(Collected data)
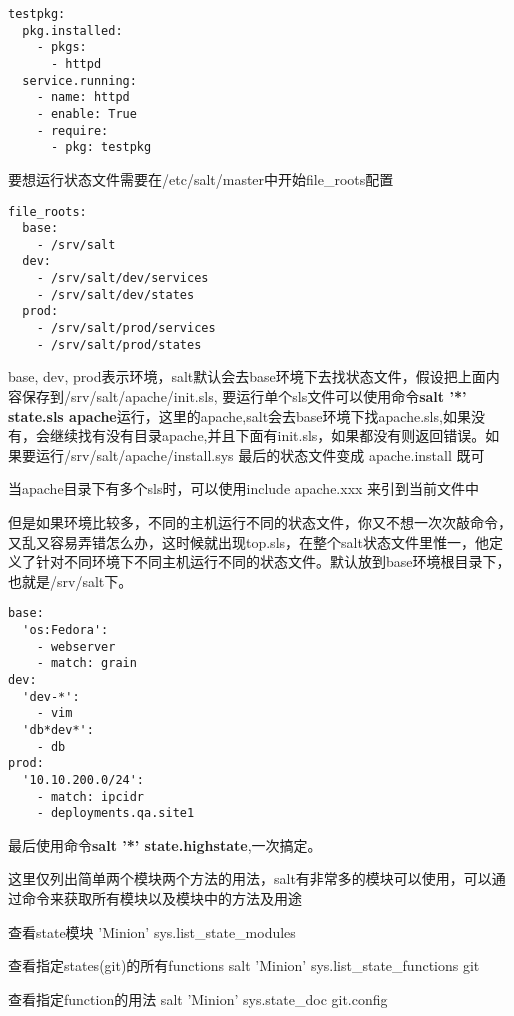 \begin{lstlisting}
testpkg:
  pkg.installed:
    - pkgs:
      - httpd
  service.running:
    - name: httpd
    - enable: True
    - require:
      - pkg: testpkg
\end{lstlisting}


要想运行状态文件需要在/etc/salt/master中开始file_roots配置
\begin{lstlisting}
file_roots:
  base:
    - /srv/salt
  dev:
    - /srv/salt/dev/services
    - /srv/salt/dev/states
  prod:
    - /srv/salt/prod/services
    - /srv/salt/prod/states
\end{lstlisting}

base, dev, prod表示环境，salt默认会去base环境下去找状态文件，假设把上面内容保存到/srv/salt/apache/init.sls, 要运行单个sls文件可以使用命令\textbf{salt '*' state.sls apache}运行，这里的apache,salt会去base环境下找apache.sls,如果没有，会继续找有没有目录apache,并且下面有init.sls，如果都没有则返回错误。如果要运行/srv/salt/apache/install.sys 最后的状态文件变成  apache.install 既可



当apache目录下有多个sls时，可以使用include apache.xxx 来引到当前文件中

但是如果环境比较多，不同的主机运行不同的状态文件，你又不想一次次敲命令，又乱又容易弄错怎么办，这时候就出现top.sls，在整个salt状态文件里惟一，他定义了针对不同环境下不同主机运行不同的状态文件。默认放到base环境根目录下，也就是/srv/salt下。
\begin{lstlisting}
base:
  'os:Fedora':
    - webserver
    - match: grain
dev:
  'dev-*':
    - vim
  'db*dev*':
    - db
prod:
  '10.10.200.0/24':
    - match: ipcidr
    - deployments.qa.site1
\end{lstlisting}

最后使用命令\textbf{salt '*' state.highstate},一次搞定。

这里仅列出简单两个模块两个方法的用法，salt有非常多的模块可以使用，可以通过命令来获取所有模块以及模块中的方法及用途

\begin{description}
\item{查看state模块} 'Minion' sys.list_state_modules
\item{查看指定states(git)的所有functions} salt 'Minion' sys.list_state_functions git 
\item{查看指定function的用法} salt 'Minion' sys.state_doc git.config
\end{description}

==

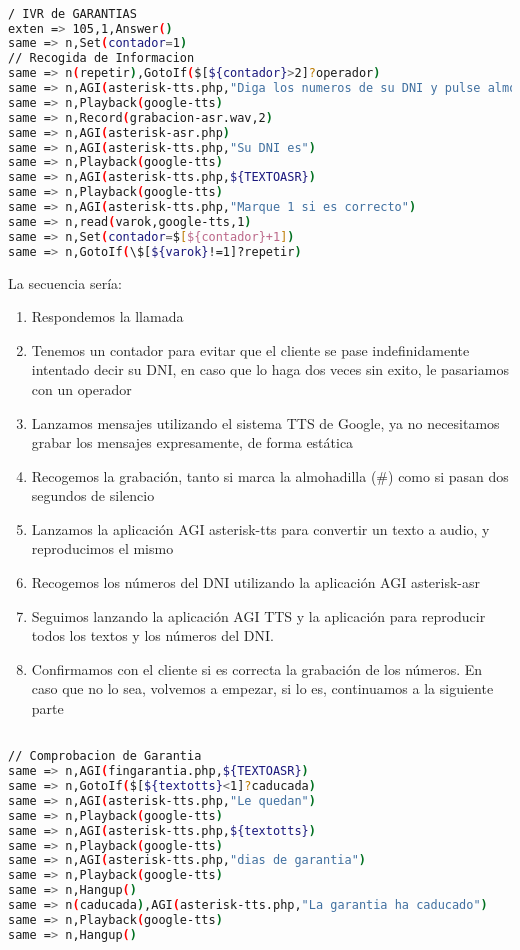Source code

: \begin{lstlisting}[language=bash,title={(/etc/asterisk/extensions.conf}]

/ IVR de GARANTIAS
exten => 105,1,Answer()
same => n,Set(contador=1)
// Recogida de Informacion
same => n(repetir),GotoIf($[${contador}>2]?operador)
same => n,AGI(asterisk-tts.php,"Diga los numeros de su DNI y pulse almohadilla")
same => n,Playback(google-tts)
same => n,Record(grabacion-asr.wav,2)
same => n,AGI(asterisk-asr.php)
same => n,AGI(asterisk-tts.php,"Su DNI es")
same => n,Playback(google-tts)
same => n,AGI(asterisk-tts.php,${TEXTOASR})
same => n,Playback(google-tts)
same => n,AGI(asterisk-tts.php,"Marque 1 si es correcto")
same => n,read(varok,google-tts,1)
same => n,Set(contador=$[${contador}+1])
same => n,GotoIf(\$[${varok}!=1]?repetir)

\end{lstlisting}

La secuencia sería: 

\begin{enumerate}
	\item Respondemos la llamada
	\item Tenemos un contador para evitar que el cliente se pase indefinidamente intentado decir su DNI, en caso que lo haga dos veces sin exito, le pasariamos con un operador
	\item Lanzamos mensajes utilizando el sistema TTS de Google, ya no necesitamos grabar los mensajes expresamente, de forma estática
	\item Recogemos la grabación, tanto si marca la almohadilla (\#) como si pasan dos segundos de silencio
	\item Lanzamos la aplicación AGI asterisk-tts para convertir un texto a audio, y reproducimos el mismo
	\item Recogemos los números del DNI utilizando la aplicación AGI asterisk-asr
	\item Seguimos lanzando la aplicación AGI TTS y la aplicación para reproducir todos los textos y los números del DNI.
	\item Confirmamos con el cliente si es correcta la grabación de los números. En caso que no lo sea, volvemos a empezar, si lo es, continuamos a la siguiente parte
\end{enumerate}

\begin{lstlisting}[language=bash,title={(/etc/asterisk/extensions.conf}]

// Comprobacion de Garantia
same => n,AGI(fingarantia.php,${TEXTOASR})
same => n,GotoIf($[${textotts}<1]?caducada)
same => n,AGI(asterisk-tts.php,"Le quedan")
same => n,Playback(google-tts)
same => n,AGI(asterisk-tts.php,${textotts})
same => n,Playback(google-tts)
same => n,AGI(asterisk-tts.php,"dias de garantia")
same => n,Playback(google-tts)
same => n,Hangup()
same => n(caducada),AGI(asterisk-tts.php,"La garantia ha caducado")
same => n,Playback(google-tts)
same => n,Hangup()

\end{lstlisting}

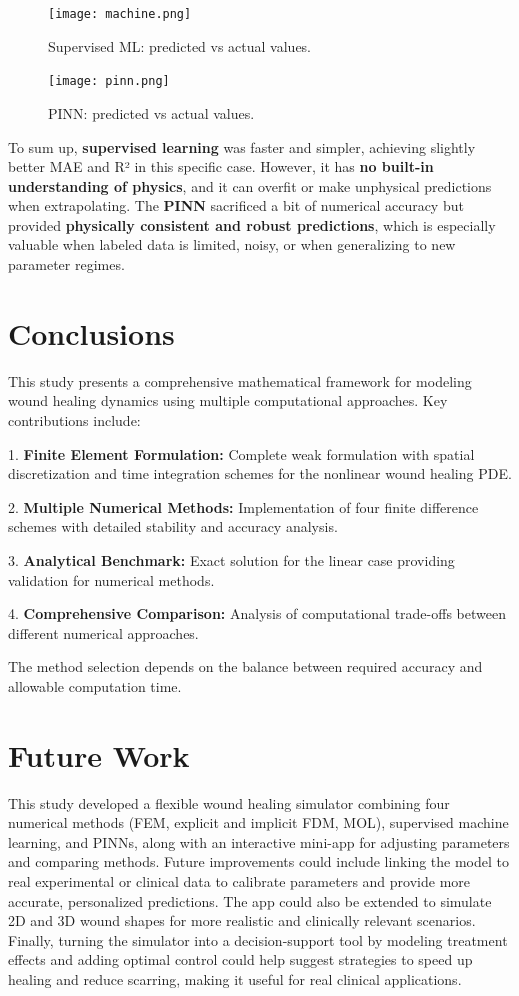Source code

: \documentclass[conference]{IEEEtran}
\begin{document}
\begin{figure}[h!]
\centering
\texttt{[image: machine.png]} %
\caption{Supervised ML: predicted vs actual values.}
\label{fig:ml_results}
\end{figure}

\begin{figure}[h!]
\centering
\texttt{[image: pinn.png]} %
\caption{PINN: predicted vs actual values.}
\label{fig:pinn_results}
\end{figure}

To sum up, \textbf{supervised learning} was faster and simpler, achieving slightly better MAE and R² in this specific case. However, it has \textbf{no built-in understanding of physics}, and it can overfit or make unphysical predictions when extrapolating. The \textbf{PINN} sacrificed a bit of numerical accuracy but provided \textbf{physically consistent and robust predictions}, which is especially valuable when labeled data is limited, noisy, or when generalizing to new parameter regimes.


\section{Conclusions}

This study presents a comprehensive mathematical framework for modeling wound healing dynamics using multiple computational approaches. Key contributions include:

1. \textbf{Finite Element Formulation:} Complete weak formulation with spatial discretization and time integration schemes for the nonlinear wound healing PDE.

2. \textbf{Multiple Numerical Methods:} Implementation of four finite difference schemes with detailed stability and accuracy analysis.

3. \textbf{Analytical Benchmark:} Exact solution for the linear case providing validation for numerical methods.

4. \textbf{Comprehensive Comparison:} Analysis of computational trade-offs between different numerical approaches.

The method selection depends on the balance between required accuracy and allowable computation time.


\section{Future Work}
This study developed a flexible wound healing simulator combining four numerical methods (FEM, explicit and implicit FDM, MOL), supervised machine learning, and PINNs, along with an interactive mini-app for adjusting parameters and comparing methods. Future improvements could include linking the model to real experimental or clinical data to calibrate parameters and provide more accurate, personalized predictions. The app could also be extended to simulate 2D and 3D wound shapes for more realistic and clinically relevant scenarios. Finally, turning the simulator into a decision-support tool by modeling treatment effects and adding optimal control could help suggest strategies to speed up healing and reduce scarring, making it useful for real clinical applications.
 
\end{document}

Exercise brief:
All that belongs in your answer is the stretch of entries above from the line with "same => n,AGI(asterisk-asr.php)" through the line with "same => n,read(varok,google-tts,1)", printed exactly.

Exercise result:
same => n,AGI(asterisk-asr.php)
same => n,AGI(asterisk-tts.php,"Su DNI es")
same => n,Playback(google-tts)
same => n,AGI(asterisk-tts.php,${TEXTOASR})
same => n,Playback(google-tts)
same => n,AGI(asterisk-tts.php,"Marque 1 si es correcto")
same => n,read(varok,google-tts,1)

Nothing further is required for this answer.